Forum Replies Created
Sorry about the trouble…I just sent you an email.
That’s exactly what I would expect on R29. Good, there is no continuity across the pins of C18.
So once you pulled C17, did the pedal start working?
Are you testing for continuity with the power on or off?…because it should be off.
If it is true that you are getting continuity across the pins of C17 after it is removed then that is a problem. You must have a solder short across those pins. Please fix it or re-test it for continuity. They should not be connected.
If you are getting continuity between any 2 pins of the ISP header then there are solder shorts across them or something else in that circuit. See the schematic for more details. You must be doing at least one thing wrong because one of the ISP pins should be connected to ground. Please re-test these pins.
The main question is did the pedal start working when you pulled C17? If not, check for continuity across those cap pins…fix it if they are shorted. If it did start working after you pulled the cap, then the fet is probably bad or the ISP header has a short across 2 of it’s pins.
At least one problem is with the silencing circuit, with R28. If that pin isn’t high (around 5v) then the output will be silenced. Please make sure the isp header pins aren’t shorted. Also make sure C18 isn’t shorted. See if you are getting 5V on one of the pins of R29, as the schematic indicates. If there are no shorts across any of those pins (checked with a multimeter continuity tester) then temporarily remove C17 to see if the shorting circuit is broken (heat up both pins at the same time while gently lifting it off; then use a solder sucker to clean out the holes). It is possible that the FET could have been damaged.

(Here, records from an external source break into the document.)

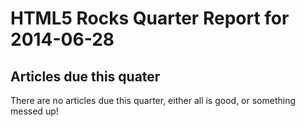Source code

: HTML5 Rocks Quarter Report for 2014-06-28
=========================================

Articles due this quater
------------------------

There are no articles due this quarter, either all is good, or something messed up!

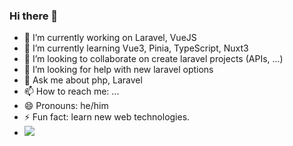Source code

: ### Hi there 👋


- 🔭 I’m currently working on Laravel, VueJS
- 🌱 I’m currently learning Vue3, Pinia, TypeScript, Nuxt3
- 👯 I’m looking to collaborate on create laravel projects (APIs, ...)
- 🤔 I’m looking for help with new laravel options
- 💬 Ask me about php, Laravel
- 📫 How to reach me: ...
- 😄 Pronouns: he/him
- ⚡ Fun fact: learn new web technologies.
- ![](https://komarev.com/ghpvc/?username=AissamYekhlef&color=green)


<!-- 

🏡 [website][website] **|** 
🐦 [twitter][twitter] **|** 
🐦 [facebook][facebook] **|** 
📺 [youtube][youtube] **|** 
📷 [instagram][instagram] **|** 
👔 [linkedin][linkedin]

[website]: https://mobidal.com
[twitter]: https://twitter.com/mobidal1
[facebook]: https://facebook.com/mobidal
[youtube]: https://www.youtube.com/results?search_query=mobidal&page=&utm_source=opensearch
[instagram]: https://instagram.com/mobidaldotcom
[linkedin]: https://linkedin.com/in/mobidal

-->
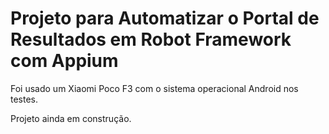 ﻿# Projeto para Automatizar o Portal de Resultados em Robot Framework com Appium
 Foi usado um Xiaomi Poco F3 com o sistema operacional Android nos testes.

Projeto ainda em construção.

Don’t worry about the voltage discrepancy on the U2 pin for now.
Unfortunately, we’ve packed up all these circuit boards into kits, so we don’t have any available to sell by themselves. The good news is that circuit boards are very difficult to damage past the point of repair. If traces are broken, you can always run jumper wires in their place. If pads are lifted, you can always run components point to point or connect them with wires. There’s almost always a way to fix circuit boards…the schematic makes it pretty easy to see where everything goes.
Let me know what you find.
I’m almost positive that nothing got fried.

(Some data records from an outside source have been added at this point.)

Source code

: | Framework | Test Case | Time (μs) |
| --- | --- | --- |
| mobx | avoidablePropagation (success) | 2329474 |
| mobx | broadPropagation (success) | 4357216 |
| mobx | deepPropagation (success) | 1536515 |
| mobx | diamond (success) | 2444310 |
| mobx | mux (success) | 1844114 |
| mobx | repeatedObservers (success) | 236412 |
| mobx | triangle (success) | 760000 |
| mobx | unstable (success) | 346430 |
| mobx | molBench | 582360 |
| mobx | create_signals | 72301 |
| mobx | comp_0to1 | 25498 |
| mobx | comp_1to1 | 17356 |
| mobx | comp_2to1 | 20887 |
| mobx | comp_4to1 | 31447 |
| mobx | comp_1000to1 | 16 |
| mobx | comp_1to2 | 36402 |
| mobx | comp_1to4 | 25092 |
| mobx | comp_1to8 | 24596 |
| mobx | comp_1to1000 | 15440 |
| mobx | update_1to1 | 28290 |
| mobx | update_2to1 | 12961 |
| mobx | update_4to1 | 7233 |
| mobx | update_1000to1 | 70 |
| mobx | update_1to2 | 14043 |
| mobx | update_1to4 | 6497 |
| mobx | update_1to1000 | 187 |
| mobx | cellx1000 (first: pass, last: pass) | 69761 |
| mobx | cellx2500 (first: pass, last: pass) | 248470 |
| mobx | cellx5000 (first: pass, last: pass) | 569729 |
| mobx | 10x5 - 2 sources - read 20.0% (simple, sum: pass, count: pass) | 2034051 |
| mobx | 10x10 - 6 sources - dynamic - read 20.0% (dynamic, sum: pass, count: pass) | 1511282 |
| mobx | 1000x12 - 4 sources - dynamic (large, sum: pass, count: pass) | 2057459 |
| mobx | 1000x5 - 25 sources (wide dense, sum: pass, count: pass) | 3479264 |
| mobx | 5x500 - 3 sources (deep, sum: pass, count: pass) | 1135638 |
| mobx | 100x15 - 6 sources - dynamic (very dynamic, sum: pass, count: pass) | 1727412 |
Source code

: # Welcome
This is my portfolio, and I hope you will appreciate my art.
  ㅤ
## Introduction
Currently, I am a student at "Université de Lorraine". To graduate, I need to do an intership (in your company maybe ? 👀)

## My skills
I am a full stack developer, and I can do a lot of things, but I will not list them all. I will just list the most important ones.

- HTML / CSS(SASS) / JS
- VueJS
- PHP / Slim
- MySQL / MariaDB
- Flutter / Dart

Are you saying that it unusually quiet when the effect circuitry is being bypassed and basically off when the effect is engaged until you crank up the volume?

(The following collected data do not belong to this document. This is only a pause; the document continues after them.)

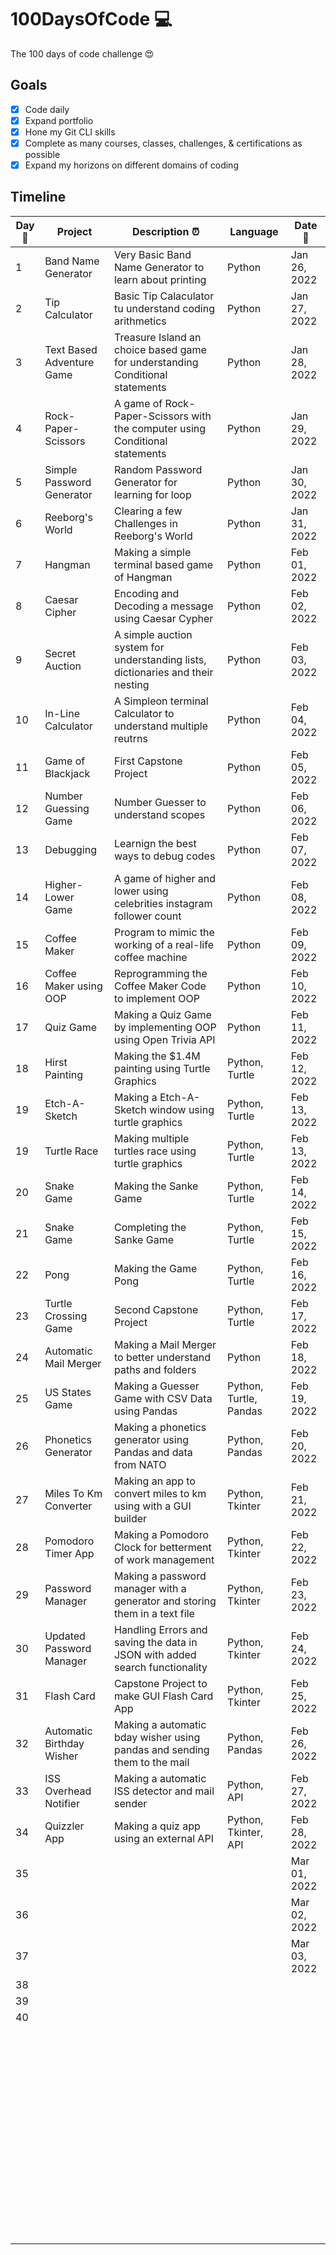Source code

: # 100DaysOfCode 💻

The 100 days of code challenge 😍

## Goals

- [x] Code daily
- [x] Expand portfolio
- [x] Hone my Git CLI skills
- [x] Complete as many courses, classes, challenges, & certifications as possible
- [x] Expand my horizons on different domains of coding

## Timeline

| **Day:pushpin:** | Project                   | **Description :alarm_clock:**                                                   | Language | **Date  :calendar:** |
|------------------|---------------------------|---------------------------------------------------------------------------------|----------|----------------------|
| 1                | Band Name Generator       | Very Basic Band Name Generator to learn about printing                          | Python   | Jan 26, 2022         |
| 2                | Tip Calculator            | Basic Tip Calaculator tu understand coding arithmetics                          | Python   | Jan 27, 2022         |
| 3                | Text Based Adventure Game | Treasure Island an choice based game for understanding Conditional statements   | Python   | Jan 28, 2022         |
| 4                | Rock-Paper-Scissors       | A game of Rock-Paper-Scissors with the computer using Conditional statements    | Python   | Jan 29, 2022         |
| 5                | Simple Password Generator | Random Password Generator for learning for loop                                 | Python   | Jan 30, 2022         |
| 6                | Reeborg's World           | Clearing a few Challenges in Reeborg's World                                    | Python   | Jan 31, 2022         |
| 7                | Hangman                   | Making a simple terminal based game of Hangman                                  | Python   | Feb 01, 2022         |
| 8                | Caesar Cipher             | Encoding and Decoding a message using Caesar Cypher                             | Python   | Feb 02, 2022         |
| 9                | Secret Auction            | A simple auction system for understanding lists, dictionaries and their nesting | Python   | Feb 03, 2022         |
| 10               | In-Line Calculator        | A Simpleon terminal Calculator to understand multiple reutrns                   | Python   | Feb 04, 2022         |
| 11               | Game of Blackjack         | First Capstone Project                                                          | Python   | Feb 05, 2022         |
| 12               | Number Guessing Game      | Number Guesser to understand scopes                                             | Python   | Feb 06, 2022         |
| 13               | Debugging                 | Learnign the best ways to debug codes                                           | Python   | Feb 07, 2022         |
| 14               | Higher-Lower Game         | A game of higher and lower using celebrities instagram follower count           | Python   | Feb 08, 2022         |
| 15               | Coffee Maker              | Program to mimic the working of a real-life coffee machine                      | Python   | Feb 09, 2022         |
| 16               | Coffee Maker using OOP    | Reprogramming the Coffee Maker Code to implement OOP                            | Python   | Feb 10, 2022         |
| 17               | Quiz Game                 | Making a Quiz Game by implementing OOP using Open Trivia API                    | Python   | Feb 11, 2022         |
| 18               | Hirst Painting            | Making the $1.4M painting using Turtle Graphics                                 | Python, Turtle | Feb 12, 2022   |
| 19               | Etch-A-Sketch             | Making a Etch-A-Sketch window using turtle graphics                             | Python, Turtle | Feb 13, 2022   |
| 19               | Turtle Race               | Making multiple turtles race using turtle graphics                              | Python, Turtle | Feb 13, 2022   |
| 20               | Snake Game                | Making the Sanke Game                                                           | Python, Turtle | Feb 14, 2022   |
| 21               | Snake Game                | Completing the Sanke Game                                                       | Python, Turtle | Feb 15, 2022   |
| 22               | Pong                      | Making the Game Pong                                                            | Python, Turtle | Feb 16, 2022   |
| 23               | Turtle Crossing Game      | Second Capstone Project                                                         | Python, Turtle | Feb 17, 2022   |
| 24               | Automatic Mail Merger     | Making a Mail Merger to better understand paths and folders                     | Python   | Feb 18, 2022         |
| 25               | US States Game            | Making a Guesser Game with CSV Data using Pandas                                | Python, Turtle, Pandas| Feb 19, 2022 |
| 26               | Phonetics Generator       | Making a phonetics generator using Pandas and data from NATO                    | Python, Pandas | Feb 20, 2022   |
| 27               | Miles To Km Converter     | Making an app to convert miles to km using with a GUI builder                   | Python, Tkinter | Feb 21, 2022  |
| 28               | Pomodoro Timer App        | Making a Pomodoro Clock for betterment of work management                       | Python, Tkinter | Feb 22, 2022  |
| 29               | Password Manager          | Making a password manager with a generator and storing them in a text file      | Python, Tkinter | Feb 23, 2022  |
| 30               | Updated Password Manager  | Handling Errors and saving the data in JSON with added search functionality     | Python, Tkinter | Feb 24, 2022  |
| 31               | Flash Card                | Capstone Project to make GUI Flash Card App                                     | Python, Tkinter | Feb 25, 2022  |
| 32               | Automatic Birthday Wisher | Making a automatic bday wisher using pandas and sending them to the mail        | Python, Pandas | Feb 26, 2022   |
| 33               | ISS Overhead Notifier     | Making a automatic ISS detector and mail sender                                 | Python, API    | Feb 27, 2022   |
| 34               | Quizzler App              | Making a quiz app using an external API                                         | Python, Tkinter, API | Feb 28, 2022 |
| 35               |                           |                                                                                 |          | Mar 01, 2022         |
| 36               |                           |                                                                                 |          | Mar 02, 2022         |
| 37               |                           |                                                                                 |          | Mar 03, 2022         |
| 38               |                           |                                                                                 |          |                      |
| 39               |                           |                                                                                 |          |                      |
| 40               |                           |                                                                                 |          |                      |
|                  |                           |                                                                                 |          |                      |
|                  |                           |                                                                                 |          |                      |
|                  |                           |                                                                                 |          |                      |
|                  |                           |                                                                                 |          |                      |
|                  |                           |                                                                                 |          |                      |
|                  |                           |                                                                                 |          |                      |
|                  |                           |                                                                                 |          |                      |
|                  |                           |                                                                                 |          |                      |
|                  |                           |                                                                                 |          |                      |
|                  |                           |                                                                                 |          |                      |
|                  |                           |                                                                                 |          |                      |
|                  |                           |                                                                                 |          |                      |
|                  |                           |                                                                                 |          |                      |
|                  |                           |                                                                                 |          |                      |
|                  |                           |                                                                                 |          |                      |
|                  |                           |                                                                                 |          |                      |
|                  |                           |                                                                                 |          |                      |
|                  |                           |                                                                                 |          |                      |
|                  |                           |                                                                                 |          |                      |
|                  |                           |                                                                                 |          |                      |
|                  |                           |                                                                                 |          |                      |
|                  |                           |                                                                                 |          |                      |
|                  |                           |                                                                                 |          |                      |
|                  |                           |                                                                                 |          |                      |
|                  |                           |                                                                                 |          |                      |
|                  |                           |                                                                                 |          |                      |
|                  |                           |                                                                                 |          |                      |
|                  |                           |                                                                                 |          |                      |
|                  |                           |                                                                                 |          |                      |
|                  |                           |                                                                                 |          |                      |
|                  |                           |                                                                                 |          |                      |
|                  |                           |                                                                                 |          |                      |
|                  |                           |                                                                                 |          |                      |
|                  |                           |                                                                                 |          |                      |
|                  |                           |                                                                                 |          |                      |
|                  |                           |                                                                                 |          |                      |
|                  |                           |                                                                                 |          |                      |
|                  |                           |                                                                                 |          |                      |
|                  |                           |                                                                                 |          |                      |
|                  |                           |                                                                                 |          |                      |
|                  |                           |                                                                                 |          |                      |
|                  |                           |                                                                                 |          |                      |
|                  |                           |                                                                                 |          |                      |
|                  |                           |                                                                                 |          |                      |
|                  |                           |                                                                                 |          |                      |
|                  |                           |                                                                                 |          |                      |
|                  |                           |                                                                                 |          |                      |
|                  |                           |                                                                                 |          |                      |
|                  |                           |                                                                                 |          |                      |
|                  |                           |                                                                                 |          |                      |
|                  |                           |                                                                                 |          |                      |
|                  |                           |                                                                                 |          |                      |
|                  |                           |                                                                                 |          |                      |
|                  |                           |                                                                                 |          |                      |
|                  |                           |                                                                                 |          |                      |
|                  |                           |                                                                                 |          |                      |
|                  |                           |                                                                                 |          |                      |
|                  |                           |                                                                                 |          |                      |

This is a very common occurrence when there is a bad solder joint in the circuit somewhere. Often times, with bad solder joints, the signal can’t quite get through until the volume is cranked up and the signal has enough power to push through the high resistance of the bad joint. Once it pushes through, it often works for a while (even at lower volumes) but eventually cuts out again. I suggest that you re-flow all the solder joints in the analog part of the circuit, but you might as well do the whole board while you are at it. If there is a bad joint one place, there are likely to be others. When i say “re-flow” what I mean is heating up the joint enough to melt the solder so you can touch the solder wire to it. Not to add more solder, but to add more flux, which is incased in the solder wire. The flux is the stuff that boils and smokes when the solder is heated. It helps the solder flow better and most importantly it seals the joint so oxygen can’t penetrate it and cause it to oxidize. Oxidized joints (aka cold solder joints) become brittle and easily crack.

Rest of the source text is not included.